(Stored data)
↓↓↓

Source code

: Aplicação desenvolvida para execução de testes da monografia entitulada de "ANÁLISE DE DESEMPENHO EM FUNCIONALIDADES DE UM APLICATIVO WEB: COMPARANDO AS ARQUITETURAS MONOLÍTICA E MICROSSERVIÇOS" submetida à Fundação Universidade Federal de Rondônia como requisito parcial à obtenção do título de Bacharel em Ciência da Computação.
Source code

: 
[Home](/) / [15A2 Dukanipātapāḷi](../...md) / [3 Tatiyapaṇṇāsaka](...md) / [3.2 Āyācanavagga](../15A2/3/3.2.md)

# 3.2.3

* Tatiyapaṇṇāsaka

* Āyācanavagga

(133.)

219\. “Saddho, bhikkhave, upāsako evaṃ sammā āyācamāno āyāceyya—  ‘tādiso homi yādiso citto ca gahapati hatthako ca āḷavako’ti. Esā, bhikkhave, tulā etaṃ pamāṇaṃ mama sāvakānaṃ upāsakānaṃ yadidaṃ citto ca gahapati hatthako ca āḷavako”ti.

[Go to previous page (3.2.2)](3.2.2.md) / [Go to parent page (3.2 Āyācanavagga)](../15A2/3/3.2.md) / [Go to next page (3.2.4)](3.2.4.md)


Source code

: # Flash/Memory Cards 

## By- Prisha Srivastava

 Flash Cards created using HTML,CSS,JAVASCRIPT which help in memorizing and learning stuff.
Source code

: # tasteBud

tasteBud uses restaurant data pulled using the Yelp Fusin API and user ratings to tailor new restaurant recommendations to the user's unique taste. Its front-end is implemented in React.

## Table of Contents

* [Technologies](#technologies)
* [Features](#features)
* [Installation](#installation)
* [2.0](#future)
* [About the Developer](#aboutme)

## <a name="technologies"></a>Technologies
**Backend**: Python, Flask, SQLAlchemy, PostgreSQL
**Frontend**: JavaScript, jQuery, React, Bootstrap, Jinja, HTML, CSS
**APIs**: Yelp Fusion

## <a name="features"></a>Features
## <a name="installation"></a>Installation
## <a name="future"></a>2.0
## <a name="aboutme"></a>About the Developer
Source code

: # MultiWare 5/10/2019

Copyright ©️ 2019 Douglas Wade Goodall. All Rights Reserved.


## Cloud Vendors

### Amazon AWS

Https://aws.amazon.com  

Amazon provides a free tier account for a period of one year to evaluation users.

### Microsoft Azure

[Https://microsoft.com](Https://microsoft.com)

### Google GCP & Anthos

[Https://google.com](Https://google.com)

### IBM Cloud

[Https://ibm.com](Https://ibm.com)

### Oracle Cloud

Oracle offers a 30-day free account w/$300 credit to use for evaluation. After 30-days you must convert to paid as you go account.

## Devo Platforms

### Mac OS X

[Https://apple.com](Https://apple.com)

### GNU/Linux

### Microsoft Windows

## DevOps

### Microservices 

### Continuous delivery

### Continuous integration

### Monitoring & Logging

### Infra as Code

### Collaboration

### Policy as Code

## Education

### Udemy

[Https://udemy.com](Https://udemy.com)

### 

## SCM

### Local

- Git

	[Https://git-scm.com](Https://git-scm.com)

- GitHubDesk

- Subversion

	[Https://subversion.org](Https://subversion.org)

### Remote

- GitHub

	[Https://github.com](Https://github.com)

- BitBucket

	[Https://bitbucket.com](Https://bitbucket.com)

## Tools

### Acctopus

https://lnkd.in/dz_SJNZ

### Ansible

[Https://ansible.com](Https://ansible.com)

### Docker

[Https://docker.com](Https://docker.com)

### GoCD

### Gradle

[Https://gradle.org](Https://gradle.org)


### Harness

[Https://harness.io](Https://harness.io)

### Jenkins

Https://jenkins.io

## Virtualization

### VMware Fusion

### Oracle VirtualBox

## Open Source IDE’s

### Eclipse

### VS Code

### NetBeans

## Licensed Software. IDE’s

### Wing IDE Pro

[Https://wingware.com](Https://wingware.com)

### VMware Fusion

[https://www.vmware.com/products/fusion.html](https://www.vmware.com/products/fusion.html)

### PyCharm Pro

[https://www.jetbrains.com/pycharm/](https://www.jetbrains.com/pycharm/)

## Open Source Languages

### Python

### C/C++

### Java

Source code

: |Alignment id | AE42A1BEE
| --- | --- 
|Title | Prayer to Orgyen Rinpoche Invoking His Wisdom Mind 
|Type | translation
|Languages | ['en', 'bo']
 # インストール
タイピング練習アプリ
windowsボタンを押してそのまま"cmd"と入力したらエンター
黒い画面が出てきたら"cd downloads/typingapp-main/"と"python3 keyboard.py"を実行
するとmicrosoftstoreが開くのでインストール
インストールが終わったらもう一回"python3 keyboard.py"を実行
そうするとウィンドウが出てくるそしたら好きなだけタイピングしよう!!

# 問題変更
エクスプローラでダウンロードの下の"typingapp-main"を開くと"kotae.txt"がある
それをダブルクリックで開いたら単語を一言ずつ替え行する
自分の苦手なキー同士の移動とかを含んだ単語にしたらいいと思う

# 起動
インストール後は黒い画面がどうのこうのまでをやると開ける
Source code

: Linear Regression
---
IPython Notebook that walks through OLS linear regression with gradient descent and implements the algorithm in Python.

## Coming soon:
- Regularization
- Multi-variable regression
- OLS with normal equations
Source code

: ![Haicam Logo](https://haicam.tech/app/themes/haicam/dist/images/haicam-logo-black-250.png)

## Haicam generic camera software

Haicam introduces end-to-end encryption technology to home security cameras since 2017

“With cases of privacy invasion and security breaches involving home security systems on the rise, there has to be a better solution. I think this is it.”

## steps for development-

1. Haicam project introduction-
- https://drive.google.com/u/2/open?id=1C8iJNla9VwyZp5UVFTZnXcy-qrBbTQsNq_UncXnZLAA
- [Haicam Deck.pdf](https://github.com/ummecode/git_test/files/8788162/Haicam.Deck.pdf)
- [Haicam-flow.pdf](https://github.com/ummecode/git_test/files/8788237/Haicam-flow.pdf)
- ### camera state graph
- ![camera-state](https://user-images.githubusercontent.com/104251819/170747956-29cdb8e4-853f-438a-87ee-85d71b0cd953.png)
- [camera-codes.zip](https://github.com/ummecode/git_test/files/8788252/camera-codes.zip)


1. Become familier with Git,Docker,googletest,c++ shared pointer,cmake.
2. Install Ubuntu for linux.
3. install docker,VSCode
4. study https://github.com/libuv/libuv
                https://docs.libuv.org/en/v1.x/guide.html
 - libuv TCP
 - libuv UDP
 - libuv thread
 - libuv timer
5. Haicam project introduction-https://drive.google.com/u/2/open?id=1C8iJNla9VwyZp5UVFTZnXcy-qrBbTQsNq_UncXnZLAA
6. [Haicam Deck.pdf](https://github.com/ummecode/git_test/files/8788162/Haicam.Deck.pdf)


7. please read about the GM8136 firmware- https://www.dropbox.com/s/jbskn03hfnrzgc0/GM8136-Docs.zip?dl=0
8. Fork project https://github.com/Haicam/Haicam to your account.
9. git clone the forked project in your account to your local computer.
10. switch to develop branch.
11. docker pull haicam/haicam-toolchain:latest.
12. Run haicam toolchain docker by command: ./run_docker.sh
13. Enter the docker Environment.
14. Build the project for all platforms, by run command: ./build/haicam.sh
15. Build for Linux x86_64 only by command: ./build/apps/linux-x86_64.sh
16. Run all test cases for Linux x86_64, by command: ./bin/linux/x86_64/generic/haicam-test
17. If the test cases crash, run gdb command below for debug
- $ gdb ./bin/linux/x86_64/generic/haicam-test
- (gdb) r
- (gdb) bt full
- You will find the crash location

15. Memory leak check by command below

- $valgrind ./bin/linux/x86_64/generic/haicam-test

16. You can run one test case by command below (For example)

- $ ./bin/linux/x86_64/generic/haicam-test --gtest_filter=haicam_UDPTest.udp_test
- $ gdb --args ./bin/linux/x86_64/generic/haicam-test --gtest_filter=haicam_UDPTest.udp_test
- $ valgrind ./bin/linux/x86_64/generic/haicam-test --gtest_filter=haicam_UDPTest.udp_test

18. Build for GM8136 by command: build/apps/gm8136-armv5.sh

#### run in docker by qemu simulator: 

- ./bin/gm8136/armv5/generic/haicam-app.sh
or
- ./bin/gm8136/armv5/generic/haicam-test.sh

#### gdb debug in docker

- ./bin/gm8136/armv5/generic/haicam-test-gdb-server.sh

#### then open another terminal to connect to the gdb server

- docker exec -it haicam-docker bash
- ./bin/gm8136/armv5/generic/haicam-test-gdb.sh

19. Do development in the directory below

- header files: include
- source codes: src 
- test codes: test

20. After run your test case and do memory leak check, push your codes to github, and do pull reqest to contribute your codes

↑↑↑

▶ Exercise
Only lines containing the string "typingapp" are needed. Pull each of them out of the records above.

▶ Exercise response
黒い画面が出てきたら"cd downloads/typingapp-main/"と"python3 keyboard.py"を実行
エクスプローラでダウンロードの下の"typingapp-main"を開くと"kotae.txt"がある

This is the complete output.